Schematic of the experimental setup (not drawn to scale) used to study droplet impact on heated surfaces. A liquid droplet of initial diameter $D_0\approx 2\mathrm{mm}$ falls on a heated plate P and spreads to its maximum diameter $D_m$. The plate P is a polished silicon plate (average roughness $\approx 5\mathrm{nm}$) in most experiments. In the case that a bottom view is needed, a polished sapphire plate is used instead of the silicon one. The plate is placed on a holder H which can be heated by six cartridge heaters embedded symmetrically inside. The heaters are monitored by a controller via a solid-state switch (Omega, Inc.). The maximum temperature that can be obtained with this system is $700°\mathrm{C}$, with accuracy within 1 K. The holder has a 2 cm-diameter hole in the center allowing bottom-view observation. The side view of the impact is recorded by camera S (Photron SA1), and the bottom view is recorded by camera B (Photron SA2) connected to a long working distance microscope C via a mirror M.

Figure 2

Series of images of representative water droplet impacts in three regimes. The Weber number in all three experiments is 32. Each image has both bottom view and side view of the impact. Images in the same column are taken at the same time after impact. (a) The surface temperature $T=380°\mathrm{C}$; contact boiling. The first sign of droplet ejection is seen at 0.6 ms after impact. (b) $T=500°\mathrm{C}$; gentle film boiling. (c) $T=580°\mathrm{C}$; spraying film boiling. The contrast of the side-view images was enhanced to show tiny droplets ejected upward at 1.9 ms. The inset bar (shown in upper left image) indicates a length scale of 2.5 mm.

Figure 3

Phase diagram for water droplet impact on a heated surface showing three separate regions: contact boiling regime (red solid diamonds), gentle film boiling regime (blue solid circles), spraying film boiling regime (green solid squares). Each region has an inset illustrating the typical droplet impact behavior in that regime. The three large symbols represent the experiments shown in Fig. 2. The dashed lines between different regimes are drawn to guide the eye.

Figure 4

Log-log plot of the maximum spreading diameter normalized by the drop’s diameter ($D_m/D_0$) versus the Weber number (We) for impact in both gentle and spraying film boiling regimes. Experimental data for water drops spreading on superhydrophobic surfaces at room temperature by Tsai et al. [15] (open downward triangles), ethanol in the gentle film boiling regime by Chaves et al. [16] (solid right triangles), FC-72 in the gentle film boiling regime (solid left triangles), water in the gentle film boiling regime (solid circles), water in the spraying boiling regime (solid squares).

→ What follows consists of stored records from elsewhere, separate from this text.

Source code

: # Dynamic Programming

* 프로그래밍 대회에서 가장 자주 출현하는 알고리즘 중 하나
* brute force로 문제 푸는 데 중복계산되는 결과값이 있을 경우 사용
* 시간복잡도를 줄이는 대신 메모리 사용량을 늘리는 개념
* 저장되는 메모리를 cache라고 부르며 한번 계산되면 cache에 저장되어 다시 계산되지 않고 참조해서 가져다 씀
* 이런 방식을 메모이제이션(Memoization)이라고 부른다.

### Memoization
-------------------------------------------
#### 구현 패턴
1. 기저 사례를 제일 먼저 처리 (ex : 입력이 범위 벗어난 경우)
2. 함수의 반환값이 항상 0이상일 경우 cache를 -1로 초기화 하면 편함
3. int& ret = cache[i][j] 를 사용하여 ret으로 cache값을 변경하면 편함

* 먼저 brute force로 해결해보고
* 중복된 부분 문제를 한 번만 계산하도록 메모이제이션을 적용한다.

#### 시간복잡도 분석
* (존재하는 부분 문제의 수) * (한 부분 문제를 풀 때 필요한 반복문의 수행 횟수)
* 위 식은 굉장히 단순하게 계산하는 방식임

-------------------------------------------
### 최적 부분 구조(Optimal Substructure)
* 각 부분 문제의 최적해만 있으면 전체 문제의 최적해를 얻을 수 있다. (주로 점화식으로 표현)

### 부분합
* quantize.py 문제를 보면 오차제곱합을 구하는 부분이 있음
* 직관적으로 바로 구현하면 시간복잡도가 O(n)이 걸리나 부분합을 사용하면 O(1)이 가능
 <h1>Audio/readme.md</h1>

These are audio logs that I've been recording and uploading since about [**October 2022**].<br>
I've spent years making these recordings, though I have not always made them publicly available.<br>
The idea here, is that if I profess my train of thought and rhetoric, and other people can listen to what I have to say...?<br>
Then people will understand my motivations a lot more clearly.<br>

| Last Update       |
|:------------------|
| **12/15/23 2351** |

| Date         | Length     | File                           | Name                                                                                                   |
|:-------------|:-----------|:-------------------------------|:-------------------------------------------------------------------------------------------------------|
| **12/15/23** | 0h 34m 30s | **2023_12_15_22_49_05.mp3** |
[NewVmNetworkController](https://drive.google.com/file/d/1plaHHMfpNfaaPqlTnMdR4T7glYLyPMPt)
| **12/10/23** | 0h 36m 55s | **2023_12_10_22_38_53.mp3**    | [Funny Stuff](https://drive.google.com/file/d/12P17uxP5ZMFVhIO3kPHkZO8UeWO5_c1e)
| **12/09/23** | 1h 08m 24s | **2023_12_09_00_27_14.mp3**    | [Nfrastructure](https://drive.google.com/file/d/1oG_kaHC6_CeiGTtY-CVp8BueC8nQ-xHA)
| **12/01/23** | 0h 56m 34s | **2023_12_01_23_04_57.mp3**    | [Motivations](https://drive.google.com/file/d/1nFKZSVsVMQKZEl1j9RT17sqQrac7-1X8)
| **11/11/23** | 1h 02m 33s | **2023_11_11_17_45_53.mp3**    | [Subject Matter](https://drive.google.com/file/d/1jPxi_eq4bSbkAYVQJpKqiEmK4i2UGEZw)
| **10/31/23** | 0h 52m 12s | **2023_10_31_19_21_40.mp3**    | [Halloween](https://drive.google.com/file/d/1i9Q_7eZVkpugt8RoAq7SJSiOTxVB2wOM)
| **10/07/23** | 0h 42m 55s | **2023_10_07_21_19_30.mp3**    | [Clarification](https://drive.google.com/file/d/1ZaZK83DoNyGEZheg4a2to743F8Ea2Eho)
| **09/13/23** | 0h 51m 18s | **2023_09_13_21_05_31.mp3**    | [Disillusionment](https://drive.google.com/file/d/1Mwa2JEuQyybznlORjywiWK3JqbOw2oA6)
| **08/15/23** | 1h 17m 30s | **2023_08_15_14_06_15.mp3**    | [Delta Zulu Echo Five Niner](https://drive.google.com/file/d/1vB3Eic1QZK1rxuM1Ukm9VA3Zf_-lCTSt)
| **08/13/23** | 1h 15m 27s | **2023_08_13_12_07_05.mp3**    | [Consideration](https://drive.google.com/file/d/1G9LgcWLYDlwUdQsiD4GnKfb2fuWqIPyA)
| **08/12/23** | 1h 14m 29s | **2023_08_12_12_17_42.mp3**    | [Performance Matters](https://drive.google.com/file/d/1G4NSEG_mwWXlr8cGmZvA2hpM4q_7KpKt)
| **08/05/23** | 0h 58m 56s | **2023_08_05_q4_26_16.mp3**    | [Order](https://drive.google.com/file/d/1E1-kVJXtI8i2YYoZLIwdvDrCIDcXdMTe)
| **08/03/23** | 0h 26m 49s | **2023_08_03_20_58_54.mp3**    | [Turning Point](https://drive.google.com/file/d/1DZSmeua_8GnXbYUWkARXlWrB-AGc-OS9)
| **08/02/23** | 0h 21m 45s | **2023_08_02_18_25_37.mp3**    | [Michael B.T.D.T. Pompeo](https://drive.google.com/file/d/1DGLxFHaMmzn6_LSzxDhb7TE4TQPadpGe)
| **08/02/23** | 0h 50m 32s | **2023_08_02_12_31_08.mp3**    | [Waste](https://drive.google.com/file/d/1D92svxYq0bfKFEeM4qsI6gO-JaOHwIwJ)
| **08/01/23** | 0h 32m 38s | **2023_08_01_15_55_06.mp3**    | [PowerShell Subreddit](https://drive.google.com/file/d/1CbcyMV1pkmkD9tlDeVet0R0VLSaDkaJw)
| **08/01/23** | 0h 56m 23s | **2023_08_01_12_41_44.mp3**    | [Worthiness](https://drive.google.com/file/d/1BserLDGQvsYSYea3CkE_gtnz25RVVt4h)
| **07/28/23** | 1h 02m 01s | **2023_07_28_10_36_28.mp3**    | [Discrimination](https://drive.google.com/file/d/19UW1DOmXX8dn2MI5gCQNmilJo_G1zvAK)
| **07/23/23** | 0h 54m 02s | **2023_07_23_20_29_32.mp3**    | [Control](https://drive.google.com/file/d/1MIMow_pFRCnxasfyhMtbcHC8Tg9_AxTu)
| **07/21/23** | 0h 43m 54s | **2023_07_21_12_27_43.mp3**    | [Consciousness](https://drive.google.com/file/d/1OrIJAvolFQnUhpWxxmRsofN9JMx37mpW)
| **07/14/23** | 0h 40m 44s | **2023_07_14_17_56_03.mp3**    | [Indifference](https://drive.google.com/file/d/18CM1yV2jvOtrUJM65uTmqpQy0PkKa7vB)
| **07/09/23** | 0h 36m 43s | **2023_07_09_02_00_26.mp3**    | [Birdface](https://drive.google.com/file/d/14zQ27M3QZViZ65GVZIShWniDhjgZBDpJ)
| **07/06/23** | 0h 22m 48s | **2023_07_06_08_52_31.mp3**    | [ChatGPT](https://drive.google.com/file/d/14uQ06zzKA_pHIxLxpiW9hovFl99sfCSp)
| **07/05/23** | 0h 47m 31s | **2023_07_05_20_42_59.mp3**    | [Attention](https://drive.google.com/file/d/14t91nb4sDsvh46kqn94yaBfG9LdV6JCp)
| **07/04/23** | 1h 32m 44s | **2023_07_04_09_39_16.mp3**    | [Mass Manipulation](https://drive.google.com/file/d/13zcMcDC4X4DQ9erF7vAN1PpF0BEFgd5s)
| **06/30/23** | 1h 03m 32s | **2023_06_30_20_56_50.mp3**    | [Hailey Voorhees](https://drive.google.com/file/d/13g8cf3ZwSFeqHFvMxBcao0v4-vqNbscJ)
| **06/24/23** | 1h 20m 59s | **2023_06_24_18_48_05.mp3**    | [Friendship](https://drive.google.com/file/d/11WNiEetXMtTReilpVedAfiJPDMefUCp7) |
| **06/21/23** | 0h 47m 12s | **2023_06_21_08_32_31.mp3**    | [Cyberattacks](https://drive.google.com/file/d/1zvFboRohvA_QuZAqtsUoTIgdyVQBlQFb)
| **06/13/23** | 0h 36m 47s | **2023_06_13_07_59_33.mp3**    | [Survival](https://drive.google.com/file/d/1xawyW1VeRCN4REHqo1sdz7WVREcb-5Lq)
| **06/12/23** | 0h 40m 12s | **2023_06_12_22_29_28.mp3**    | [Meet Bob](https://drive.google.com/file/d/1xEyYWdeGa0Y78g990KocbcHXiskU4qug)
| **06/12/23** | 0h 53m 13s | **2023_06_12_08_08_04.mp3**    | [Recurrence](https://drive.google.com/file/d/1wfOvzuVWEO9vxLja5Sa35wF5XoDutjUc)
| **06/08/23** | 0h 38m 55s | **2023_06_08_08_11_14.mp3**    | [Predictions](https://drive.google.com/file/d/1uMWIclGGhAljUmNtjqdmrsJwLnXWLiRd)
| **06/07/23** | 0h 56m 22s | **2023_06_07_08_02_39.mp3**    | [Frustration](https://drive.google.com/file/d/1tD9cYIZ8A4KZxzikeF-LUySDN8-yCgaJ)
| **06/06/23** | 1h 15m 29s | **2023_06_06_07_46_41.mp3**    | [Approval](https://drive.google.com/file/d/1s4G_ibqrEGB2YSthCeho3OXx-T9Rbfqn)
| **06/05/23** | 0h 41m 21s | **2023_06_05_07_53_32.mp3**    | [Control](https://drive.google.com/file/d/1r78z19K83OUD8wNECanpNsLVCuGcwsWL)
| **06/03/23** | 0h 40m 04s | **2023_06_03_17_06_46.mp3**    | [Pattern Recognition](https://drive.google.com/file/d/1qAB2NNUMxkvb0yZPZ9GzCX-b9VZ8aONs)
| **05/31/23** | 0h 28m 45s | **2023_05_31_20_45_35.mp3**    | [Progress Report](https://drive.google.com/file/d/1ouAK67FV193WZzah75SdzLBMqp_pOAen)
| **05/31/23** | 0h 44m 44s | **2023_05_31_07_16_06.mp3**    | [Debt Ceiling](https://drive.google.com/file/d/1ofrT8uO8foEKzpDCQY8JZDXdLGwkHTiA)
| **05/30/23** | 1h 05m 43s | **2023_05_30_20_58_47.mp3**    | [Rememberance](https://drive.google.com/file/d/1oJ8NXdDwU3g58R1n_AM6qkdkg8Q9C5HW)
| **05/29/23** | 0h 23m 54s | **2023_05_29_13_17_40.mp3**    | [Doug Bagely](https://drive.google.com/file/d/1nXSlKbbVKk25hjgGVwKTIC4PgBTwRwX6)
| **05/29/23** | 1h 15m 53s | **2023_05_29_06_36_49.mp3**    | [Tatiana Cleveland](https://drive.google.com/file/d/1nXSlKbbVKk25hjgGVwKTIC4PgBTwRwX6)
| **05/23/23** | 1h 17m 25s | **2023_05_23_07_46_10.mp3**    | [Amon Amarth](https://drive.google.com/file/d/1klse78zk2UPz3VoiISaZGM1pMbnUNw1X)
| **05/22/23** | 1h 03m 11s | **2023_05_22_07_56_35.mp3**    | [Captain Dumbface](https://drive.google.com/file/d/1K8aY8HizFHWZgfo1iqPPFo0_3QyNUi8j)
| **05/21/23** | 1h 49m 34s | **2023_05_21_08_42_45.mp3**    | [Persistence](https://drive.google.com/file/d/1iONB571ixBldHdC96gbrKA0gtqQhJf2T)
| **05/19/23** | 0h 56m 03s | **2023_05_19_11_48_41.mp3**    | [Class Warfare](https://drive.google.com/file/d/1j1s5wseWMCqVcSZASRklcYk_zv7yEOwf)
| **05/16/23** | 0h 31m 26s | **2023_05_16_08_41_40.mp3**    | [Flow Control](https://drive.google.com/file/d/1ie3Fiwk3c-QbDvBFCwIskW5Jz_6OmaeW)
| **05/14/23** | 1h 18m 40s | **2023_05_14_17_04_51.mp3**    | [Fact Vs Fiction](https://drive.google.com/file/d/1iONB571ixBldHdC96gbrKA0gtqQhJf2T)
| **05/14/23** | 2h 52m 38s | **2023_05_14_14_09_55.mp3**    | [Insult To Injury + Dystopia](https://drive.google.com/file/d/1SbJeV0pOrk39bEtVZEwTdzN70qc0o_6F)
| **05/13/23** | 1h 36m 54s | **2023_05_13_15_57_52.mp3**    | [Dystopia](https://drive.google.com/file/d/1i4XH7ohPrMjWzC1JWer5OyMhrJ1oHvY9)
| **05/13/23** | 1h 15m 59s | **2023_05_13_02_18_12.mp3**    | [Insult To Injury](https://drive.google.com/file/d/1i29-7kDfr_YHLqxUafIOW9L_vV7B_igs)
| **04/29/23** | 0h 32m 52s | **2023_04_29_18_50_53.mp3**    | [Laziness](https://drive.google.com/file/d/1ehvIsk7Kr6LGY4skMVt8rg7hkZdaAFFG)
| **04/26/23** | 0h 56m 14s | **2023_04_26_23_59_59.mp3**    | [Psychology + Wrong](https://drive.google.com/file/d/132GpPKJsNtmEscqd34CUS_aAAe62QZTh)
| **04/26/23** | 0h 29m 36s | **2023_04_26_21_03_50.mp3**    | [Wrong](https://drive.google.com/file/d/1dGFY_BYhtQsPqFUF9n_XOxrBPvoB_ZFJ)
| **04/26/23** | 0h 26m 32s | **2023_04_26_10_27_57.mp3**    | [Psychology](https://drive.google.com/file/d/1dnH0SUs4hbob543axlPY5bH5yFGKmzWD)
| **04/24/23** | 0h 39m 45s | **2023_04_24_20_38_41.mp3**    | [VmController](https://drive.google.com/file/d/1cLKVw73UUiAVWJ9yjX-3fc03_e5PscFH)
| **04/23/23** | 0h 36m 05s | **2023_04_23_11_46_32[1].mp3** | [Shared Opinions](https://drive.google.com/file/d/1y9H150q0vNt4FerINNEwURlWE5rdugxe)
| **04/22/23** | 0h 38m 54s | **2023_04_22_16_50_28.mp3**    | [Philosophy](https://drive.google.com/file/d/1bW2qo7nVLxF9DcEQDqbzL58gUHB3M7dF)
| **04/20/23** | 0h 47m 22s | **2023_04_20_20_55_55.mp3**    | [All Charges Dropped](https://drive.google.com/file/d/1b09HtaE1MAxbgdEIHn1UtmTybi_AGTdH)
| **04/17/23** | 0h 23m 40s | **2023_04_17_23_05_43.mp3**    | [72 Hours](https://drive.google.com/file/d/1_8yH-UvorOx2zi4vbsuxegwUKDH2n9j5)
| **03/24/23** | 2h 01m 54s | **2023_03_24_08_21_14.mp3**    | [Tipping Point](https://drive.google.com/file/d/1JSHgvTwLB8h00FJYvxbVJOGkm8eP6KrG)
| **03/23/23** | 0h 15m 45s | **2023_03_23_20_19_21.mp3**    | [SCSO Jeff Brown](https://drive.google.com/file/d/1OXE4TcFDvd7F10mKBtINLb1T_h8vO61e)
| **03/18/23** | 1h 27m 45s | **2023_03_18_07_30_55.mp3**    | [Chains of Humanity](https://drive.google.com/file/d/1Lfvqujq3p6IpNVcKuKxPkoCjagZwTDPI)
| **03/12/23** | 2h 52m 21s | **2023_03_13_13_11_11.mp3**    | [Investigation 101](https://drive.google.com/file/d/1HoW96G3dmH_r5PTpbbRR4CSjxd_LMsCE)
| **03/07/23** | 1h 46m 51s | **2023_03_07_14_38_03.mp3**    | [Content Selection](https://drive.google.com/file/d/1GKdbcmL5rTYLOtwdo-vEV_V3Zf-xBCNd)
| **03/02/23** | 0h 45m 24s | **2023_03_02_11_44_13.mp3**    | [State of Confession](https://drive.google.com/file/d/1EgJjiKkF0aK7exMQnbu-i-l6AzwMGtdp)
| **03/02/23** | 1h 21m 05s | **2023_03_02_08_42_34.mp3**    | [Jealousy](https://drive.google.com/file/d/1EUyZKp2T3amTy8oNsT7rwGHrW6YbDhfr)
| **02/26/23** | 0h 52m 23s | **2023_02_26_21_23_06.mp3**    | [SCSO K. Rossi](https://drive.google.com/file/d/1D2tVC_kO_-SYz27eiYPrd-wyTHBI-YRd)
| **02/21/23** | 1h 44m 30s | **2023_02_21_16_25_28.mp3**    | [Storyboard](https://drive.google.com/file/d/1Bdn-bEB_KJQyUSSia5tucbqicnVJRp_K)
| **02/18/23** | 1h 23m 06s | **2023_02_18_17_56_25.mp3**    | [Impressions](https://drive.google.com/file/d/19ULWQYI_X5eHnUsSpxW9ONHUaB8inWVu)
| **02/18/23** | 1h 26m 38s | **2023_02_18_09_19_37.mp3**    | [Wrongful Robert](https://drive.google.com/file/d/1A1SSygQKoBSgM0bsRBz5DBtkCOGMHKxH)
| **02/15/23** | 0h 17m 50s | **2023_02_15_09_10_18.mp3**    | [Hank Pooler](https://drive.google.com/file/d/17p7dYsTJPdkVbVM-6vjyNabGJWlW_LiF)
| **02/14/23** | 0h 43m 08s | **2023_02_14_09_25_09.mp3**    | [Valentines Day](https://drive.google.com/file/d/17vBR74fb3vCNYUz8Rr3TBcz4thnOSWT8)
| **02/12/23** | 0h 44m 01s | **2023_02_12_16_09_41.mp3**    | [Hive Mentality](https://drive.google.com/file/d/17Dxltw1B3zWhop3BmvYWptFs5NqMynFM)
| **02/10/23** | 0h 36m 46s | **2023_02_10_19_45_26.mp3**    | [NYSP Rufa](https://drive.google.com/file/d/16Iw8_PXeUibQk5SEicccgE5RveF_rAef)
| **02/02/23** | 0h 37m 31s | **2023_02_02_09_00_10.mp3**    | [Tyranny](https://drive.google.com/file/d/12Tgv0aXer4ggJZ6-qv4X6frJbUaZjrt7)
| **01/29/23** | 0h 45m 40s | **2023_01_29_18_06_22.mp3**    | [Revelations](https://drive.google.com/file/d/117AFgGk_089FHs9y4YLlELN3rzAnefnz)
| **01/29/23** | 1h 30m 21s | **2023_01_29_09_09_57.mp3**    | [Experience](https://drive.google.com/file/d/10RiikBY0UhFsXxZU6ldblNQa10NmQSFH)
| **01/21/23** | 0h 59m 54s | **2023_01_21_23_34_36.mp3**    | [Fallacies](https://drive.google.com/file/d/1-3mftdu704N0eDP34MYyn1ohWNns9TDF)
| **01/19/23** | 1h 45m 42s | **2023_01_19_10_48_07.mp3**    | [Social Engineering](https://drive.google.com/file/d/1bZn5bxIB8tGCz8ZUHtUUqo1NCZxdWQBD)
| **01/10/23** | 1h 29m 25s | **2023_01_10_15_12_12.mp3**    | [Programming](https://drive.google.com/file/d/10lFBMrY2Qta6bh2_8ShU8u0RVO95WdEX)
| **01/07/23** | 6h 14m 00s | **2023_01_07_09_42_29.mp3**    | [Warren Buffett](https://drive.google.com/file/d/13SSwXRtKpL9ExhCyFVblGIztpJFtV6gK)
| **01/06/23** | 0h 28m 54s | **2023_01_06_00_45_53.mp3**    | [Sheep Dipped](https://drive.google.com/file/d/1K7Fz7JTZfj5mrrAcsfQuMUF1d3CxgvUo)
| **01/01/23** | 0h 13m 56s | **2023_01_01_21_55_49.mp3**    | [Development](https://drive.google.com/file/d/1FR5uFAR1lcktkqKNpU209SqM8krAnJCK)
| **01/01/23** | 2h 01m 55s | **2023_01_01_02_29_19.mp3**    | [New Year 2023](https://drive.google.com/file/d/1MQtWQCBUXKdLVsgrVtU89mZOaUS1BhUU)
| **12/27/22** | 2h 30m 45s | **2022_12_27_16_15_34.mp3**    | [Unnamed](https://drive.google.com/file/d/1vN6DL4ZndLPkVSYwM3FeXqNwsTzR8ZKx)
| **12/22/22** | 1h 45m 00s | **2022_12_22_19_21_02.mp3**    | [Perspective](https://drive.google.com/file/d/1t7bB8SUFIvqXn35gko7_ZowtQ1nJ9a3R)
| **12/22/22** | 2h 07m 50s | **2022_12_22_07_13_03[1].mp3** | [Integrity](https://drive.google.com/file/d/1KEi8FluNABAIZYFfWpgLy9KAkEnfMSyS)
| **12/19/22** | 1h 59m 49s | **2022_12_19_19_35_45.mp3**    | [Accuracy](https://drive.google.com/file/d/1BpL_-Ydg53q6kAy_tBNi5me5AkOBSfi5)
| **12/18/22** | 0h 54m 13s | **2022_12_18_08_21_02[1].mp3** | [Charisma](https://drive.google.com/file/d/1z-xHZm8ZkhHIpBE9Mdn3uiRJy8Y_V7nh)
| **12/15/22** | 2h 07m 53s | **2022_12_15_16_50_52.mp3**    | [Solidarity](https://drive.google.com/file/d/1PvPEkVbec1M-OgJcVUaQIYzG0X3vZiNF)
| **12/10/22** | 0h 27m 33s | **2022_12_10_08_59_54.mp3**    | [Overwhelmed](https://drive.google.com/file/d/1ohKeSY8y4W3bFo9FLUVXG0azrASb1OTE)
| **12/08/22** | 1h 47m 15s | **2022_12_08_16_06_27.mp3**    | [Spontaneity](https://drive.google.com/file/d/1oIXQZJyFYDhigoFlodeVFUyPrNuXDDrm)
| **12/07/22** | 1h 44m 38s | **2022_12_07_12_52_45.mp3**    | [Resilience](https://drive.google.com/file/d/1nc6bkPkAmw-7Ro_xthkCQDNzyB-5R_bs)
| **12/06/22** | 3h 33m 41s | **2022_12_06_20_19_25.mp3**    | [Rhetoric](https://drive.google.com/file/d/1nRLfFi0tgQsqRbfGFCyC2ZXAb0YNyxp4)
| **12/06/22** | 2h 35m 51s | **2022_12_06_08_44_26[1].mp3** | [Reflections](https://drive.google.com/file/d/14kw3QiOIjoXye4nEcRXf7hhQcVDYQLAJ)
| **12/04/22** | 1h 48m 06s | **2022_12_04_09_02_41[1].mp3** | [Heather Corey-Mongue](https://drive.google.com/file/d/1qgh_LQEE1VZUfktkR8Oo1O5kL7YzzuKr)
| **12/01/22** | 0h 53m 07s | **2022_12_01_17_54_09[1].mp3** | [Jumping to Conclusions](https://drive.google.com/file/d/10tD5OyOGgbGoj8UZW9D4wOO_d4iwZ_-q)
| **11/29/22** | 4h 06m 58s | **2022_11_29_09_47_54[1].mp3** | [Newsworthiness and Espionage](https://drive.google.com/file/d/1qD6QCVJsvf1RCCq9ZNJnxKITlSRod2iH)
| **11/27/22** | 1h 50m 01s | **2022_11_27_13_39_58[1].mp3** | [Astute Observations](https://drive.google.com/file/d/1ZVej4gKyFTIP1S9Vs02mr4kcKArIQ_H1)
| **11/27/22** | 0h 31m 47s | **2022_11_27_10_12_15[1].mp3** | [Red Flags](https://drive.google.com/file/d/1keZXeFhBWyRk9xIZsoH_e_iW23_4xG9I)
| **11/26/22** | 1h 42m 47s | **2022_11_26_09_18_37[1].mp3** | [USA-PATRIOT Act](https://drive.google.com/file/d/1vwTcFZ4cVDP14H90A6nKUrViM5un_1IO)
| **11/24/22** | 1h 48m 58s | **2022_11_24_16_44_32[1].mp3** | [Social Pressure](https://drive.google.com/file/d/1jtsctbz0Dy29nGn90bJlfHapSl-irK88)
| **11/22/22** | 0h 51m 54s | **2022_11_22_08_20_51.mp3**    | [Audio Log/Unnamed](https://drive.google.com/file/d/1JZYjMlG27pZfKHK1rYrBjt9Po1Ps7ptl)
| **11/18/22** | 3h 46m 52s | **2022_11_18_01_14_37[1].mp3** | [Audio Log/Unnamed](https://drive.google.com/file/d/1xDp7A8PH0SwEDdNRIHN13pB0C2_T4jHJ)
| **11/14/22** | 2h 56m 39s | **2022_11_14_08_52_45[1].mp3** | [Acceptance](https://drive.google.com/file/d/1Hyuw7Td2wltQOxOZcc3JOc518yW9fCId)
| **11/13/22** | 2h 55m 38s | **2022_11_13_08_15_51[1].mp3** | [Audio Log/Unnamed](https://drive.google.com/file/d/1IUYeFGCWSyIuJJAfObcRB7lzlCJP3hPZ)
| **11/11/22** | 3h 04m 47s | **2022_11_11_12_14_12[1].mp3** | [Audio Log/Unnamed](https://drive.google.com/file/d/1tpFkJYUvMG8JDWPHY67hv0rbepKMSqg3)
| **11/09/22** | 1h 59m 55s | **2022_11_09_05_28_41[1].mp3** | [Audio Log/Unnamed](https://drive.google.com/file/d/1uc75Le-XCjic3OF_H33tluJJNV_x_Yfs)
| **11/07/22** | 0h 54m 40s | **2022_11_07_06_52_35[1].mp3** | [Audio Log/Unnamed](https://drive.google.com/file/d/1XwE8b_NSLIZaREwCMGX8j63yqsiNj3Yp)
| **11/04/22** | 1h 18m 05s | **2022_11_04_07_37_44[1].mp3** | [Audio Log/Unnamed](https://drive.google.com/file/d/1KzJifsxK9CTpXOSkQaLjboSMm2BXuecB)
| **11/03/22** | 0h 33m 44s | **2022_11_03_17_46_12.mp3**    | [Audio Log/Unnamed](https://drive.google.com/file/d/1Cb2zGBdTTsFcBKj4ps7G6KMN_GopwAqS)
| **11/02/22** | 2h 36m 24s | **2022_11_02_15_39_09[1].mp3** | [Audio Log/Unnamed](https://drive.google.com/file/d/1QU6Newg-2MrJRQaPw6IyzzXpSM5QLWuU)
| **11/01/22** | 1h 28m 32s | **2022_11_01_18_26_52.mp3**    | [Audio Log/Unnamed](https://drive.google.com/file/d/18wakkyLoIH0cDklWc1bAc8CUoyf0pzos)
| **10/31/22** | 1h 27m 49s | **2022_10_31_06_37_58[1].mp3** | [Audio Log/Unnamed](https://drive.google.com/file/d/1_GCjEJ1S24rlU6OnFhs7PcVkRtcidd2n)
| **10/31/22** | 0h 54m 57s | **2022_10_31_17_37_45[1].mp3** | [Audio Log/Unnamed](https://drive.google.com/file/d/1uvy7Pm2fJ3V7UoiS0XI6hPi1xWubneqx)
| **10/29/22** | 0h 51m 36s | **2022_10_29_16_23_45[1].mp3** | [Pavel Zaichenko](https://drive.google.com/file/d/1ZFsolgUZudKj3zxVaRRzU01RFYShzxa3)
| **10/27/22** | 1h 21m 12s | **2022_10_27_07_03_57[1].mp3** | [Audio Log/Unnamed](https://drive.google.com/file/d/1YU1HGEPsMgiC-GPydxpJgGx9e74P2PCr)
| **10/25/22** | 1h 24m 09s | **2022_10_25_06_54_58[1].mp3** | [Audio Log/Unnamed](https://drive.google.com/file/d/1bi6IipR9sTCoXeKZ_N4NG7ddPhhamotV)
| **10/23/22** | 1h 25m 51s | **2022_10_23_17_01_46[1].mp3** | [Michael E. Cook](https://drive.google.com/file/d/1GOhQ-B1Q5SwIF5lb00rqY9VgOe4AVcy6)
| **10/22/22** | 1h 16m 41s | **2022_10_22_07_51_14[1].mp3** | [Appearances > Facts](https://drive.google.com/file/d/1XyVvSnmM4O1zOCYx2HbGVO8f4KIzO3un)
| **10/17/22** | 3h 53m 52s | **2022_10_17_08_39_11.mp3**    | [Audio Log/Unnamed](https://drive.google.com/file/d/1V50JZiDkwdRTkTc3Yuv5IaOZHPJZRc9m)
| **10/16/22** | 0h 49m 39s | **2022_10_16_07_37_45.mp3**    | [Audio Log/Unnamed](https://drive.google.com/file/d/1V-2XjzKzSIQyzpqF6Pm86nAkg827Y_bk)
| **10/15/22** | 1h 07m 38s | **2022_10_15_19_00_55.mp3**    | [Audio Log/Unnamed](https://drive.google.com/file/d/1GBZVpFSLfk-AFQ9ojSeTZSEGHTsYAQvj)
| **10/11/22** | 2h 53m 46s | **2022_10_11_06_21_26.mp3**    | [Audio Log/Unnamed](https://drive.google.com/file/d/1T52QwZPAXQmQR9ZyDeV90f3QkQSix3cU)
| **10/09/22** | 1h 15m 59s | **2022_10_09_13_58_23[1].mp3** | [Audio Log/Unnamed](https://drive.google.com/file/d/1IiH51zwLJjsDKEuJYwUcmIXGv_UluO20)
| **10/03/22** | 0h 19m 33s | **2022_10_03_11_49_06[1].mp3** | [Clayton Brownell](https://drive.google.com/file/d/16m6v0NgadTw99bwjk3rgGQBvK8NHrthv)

The Weber number $0.5\le \mathrm{We}\le 600$. The surface temperature $250°\mathrm{C}\le T\le 560°\mathrm{C}$. The solid line represents the best fit for the experimental data for $\mathrm{We}>10$ in the present study with the slope 0.39. The dashed line represents the scaling $D_m/D_0\sim {\mathrm{We}}^{1/2}$ resulting from the balance between the drop’s initial kinetic energy and its surface energy at maximum deformation. The dash-dotted line represents the scaling $D_m/D_0\sim {\mathrm{We}}^{1/4}$ resulting from a momentum argument [17].

Figure 5

(a) Interference pattern showing thickness variation of the vapor layer during impact of a droplet (the image was taken 0.3 ms after the camera detects the droplet). The image was taken from the bottom view of droplet impact using a color high-speed camera connected to a long working distance microscope at 10 000 frames per second. The Weber number is 3.5 and the surface temperature is $350°\mathrm{C}$. The inset bar indicates 0.2 mm. (b) Profile of the vapor thickness extracted from the color image.